Maïdan : rencontre avec un membre des groupes d’autodéfense

Depuis l’arrivée au pouvoir du nouveau gouvernement ukrainien, fin février 2014, la police a pratiquement quitté les rues de Kiev. À sa place, des manifestants, regroupés en milices d’autodéfense, patrouillent dans la capitale et font la chasse aux anciens défenseurs du pouvoir. La correspondante de la revue Rousskiï Reporter Marina Akhmedova s’est entretenue avec l’un d’eux. Interview honnête, sans censure.

Combattant sur Maïdan - il ne s'agit pas de l'individu interviewé. Crédits : luckywanderer.ya.ru
Combattant sur Maïdan – il ne s’agit pas de l’individu interviewé. Crédits : luckywanderer.ya.ru

Combattant : Vous êtes une journaliste russe, ce qui veut dire que mon interview ne sera pas retranscrite fidèlement. Dans le meilleur des cas, elle sera coupée, et son sens modifié, comme il est d’usage dans la presse russe. Je sais très bien ce que vous allez me dire, que tout sera retranscrit honnêtement. Mais je sais très bien aussi quelles sont les méthodes en Russie, que l’on ne vous laissera pas écrire la vérité. Quel journal te permettrait de publier ce que je m’apprête à te dire ?

Marina Akhmedova : Il ne vous reste qu’à me croire sur parole, alors.

C. : Je ne voudrais simplement pas trahir… trahir mes propres idées. Vous pouvez les formuler de telle manière que mon interview fera de moi un ennemi. Retourner mon patriotisme contre moi.

M. A. : D’où êtes-vous originaire ?

C. : De Novaia Kakhovka, c’est à la frontière avec la Crimée. Je suis à Kiev depuis le 27 novembre dernier.

M. A. : Pourquoi êtes-vous venu ?

C. : Premièrement, pour soutenir l’intégration européenne. Je suis venu exprimer mon choix et celui de la grande majorité des habitants du sud et de l’est de l’Ukraine. Ces Ukrainiens veulent l’Europe.

M. A. : Pourquoi ?

C. : J’ai vécu deux ans en Europe par le passé : aux Pays-Bas, en Italie, en Espagne, en Allemagne et en Pologne.

M. A. : Qu’y faisiez-vous ?

C. : Je faisais des affaires. C’est beaucoup plus simple là-bas : les gens ont des hauts revenus. Moins il y a d’argent, plus le business est difficile, vous savez. Je crois que j’ai répondu à votre question.

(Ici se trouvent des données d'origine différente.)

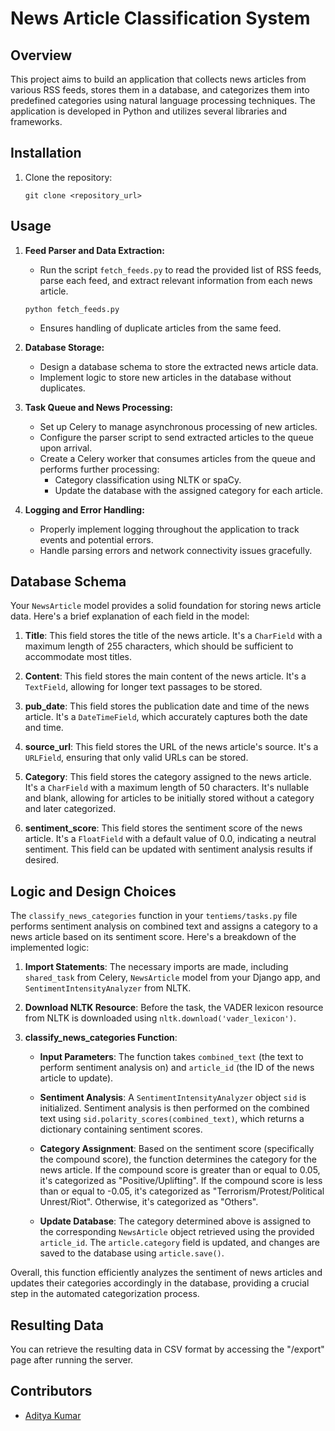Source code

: 

# News Article Classification System

## Overview
This project aims to build an application that collects news articles from various RSS feeds, stores them in a database, and categorizes them into predefined categories using natural language processing techniques. The application is developed in Python and utilizes several libraries and frameworks.

## Installation
1. Clone the repository:
   ```
   git clone <repository_url>
   ```

## Usage
1. **Feed Parser and Data Extraction:**
   - Run the script `fetch_feeds.py` to read the provided list of RSS feeds, parse each feed, and extract relevant information from each news article.
   ```
   python fetch_feeds.py
   ```
   - Ensures handling of duplicate articles from the same feed.

2. **Database Storage:**
   - Design a database schema to store the extracted news article data.
   - Implement logic to store new articles in the database without duplicates.

3. **Task Queue and News Processing:**
   - Set up Celery to manage asynchronous processing of new articles.
   - Configure the parser script to send extracted articles to the queue upon arrival.
   - Create a Celery worker that consumes articles from the queue and performs further processing:
     - Category classification using NLTK or spaCy.
     - Update the database with the assigned category for each article.

4. **Logging and Error Handling:**
   - Properly implement logging throughout the application to track events and potential errors.
   - Handle parsing errors and network connectivity issues gracefully.

## Database Schema
Your `NewsArticle` model provides a solid foundation for storing news article data. Here's a brief explanation of each field in the model:

1. **Title**: This field stores the title of the news article. It's a `CharField` with a maximum length of 255 characters, which should be sufficient to accommodate most titles.

2. **Content**: This field stores the main content of the news article. It's a `TextField`, allowing for longer text passages to be stored.

3. **pub_date**: This field stores the publication date and time of the news article. It's a `DateTimeField`, which accurately captures both the date and time.

4. **source_url**: This field stores the URL of the news article's source. It's a `URLField`, ensuring that only valid URLs can be stored.

5. **Category**: This field stores the category assigned to the news article. It's a `CharField` with a maximum length of 50 characters. It's nullable and blank, allowing for articles to be initially stored without a category and later categorized.

6. **sentiment_score**: This field stores the sentiment score of the news article. It's a `FloatField` with a default value of 0.0, indicating a neutral sentiment. This field can be updated with sentiment analysis results if desired.



## Logic and Design Choices
The `classify_news_categories` function in your `tentiems/tasks.py` file performs sentiment analysis on combined text and assigns a category to a news article based on its sentiment score. Here's a breakdown of the implemented logic:

1. **Import Statements**: The necessary imports are made, including `shared_task` from Celery, `NewsArticle` model from your Django app, and `SentimentIntensityAnalyzer` from NLTK.

2. **Download NLTK Resource**: Before the task, the VADER lexicon resource from NLTK is downloaded using `nltk.download('vader_lexicon')`.

3. **classify_news_categories Function**:
   - **Input Parameters**: The function takes `combined_text` (the text to perform sentiment analysis on) and `article_id` (the ID of the news article to update).
   
   - **Sentiment Analysis**: A `SentimentIntensityAnalyzer` object `sid` is initialized. Sentiment analysis is then performed on the combined text using `sid.polarity_scores(combined_text)`, which returns a dictionary containing sentiment scores.
   
   - **Category Assignment**: Based on the sentiment score (specifically the compound score), the function determines the category for the news article. If the compound score is greater than or equal to 0.05, it's categorized as "Positive/Uplifting". If the compound score is less than or equal to -0.05, it's categorized as "Terrorism/Protest/Political Unrest/Riot". Otherwise, it's categorized as "Others".
   
   - **Update Database**: The category determined above is assigned to the corresponding `NewsArticle` object retrieved using the provided `article_id`. The `article.category` field is updated, and changes are saved to the database using `article.save()`.

Overall, this function efficiently analyzes the sentiment of news articles and updates their categories accordingly in the database, providing a crucial step in the automated categorization process.

## Resulting Data
You can retrieve the resulting data in CSV format by accessing the "/export" page after running the server.


## Contributors
- [Aditya Kumar](link_to_your_profile)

M. A. : C’est un style réservé aux journalistes russes ou vous êtes toujours aussi émotif dans la vie ?

C. : C’est une sorte de carapace extérieure, à l’aube d’une guerre potentielle. On nous assaille pour de vrai. Il n’y a toujours pas eu de coups de feu mais vos divisions militaires attaquent nos objectifs. Naturellement, lâchement. Le tout, accompagné d’un vrai tissu de mensonges. La voilà votre réponse. Je sais que le peuple russe n’y est pour rien, je sais que ces gens sont normaux. Mais commettre de tels actes au XXIème siècle, il faut être un idiot fini, ce qu’est d’ailleurs votre président.

M. A. : Revenons-en à l’intégration européenne…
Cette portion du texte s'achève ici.